(Document images with source code)
━━━━━━━━━━━━━━━━━━━━
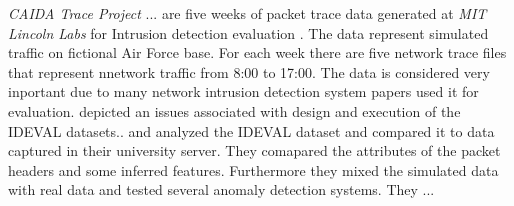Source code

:\emph{CAIDA Trace Project} \cite{caidaoc48trace,caida2010trace,caida2011trace}...
 are five weeks of packet trace data generated at \emph{MIT Lincoln Labs} for
Intrusion detection evaluation \cite{darpa1999ids}.  The data represent simulated traffic on fictional Air Force base.
For each week there are five network trace files that represent nnetwork traffic from 8:00 to 17:00. The data is considered
very inportant due to many network intrusion detection system papers used it for evaluation.
%
 \cite{mchugh2000testing} depicted an issues associated with design and execution of the IDEVAL datasets..
%
 and  \cite{mahoney2003analysis}
analyzed the IDEVAL dataset and compared it to data captured in their university server.
They comapared the attributes of the packet headers and some inferred features. Furthermore they mixed the simulated data with real data
and tested several anomaly detection systems. They ... %
%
━━━━━━━━━━━━━━━━━━━━
Output all the records above again exactly, with the pictures dropped.

Source code

:\emph{CAIDA Trace Project} \cite{caidaoc48trace,caida2010trace,caida2011trace}...
 are five weeks of packet trace data generated at \emph{MIT Lincoln Labs} for
Intrusion detection evaluation \cite{darpa1999ids}.  The data represent simulated traffic on fictional Air Force base.
For each week there are five network trace files that represent nnetwork traffic from 8:00 to 17:00. The data is considered
very inportant due to many network intrusion detection system papers used it for evaluation.
%
 \cite{mchugh2000testing} depicted an issues associated with design and execution of the IDEVAL datasets..
%
 and  \cite{mahoney2003analysis}
analyzed the IDEVAL dataset and compared it to data captured in their university server.
They comapared the attributes of the packet headers and some inferred features. Furthermore they mixed the simulated data with real data
and tested several anomaly detection systems. They ... %
%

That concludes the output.